+++ DATA +++
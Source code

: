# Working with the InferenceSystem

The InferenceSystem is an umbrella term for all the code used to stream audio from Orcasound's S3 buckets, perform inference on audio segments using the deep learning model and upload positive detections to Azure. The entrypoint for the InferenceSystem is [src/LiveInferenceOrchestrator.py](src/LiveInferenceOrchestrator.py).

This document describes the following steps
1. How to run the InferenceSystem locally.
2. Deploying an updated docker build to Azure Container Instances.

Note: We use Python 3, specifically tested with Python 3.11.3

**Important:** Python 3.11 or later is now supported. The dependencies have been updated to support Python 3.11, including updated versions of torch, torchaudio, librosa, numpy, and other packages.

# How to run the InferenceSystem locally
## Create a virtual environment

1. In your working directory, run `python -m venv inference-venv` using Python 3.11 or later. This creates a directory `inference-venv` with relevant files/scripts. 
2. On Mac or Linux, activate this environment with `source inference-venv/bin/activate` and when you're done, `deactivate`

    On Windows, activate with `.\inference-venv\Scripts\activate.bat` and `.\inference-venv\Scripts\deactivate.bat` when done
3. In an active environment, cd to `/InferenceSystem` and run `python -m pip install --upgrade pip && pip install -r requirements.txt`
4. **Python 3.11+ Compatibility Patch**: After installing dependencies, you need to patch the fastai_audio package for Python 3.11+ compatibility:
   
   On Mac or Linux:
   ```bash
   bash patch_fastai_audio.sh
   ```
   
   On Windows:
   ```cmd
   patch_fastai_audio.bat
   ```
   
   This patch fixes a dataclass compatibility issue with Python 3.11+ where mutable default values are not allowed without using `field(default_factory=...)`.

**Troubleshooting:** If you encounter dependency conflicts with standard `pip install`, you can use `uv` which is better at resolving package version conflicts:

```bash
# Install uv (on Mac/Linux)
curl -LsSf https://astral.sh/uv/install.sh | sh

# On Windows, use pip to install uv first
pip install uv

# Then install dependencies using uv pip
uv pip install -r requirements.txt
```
+++
From the records above, pull every line that carries the word "done".

** RESPONSE **
2. On Mac or Linux, activate this environment with `source inference-venv/bin/activate` and when you're done, `deactivate`
    On Windows, activate with `.\inference-venv\Scripts\activate.bat` and `.\inference-venv\Scripts\deactivate.bat` when done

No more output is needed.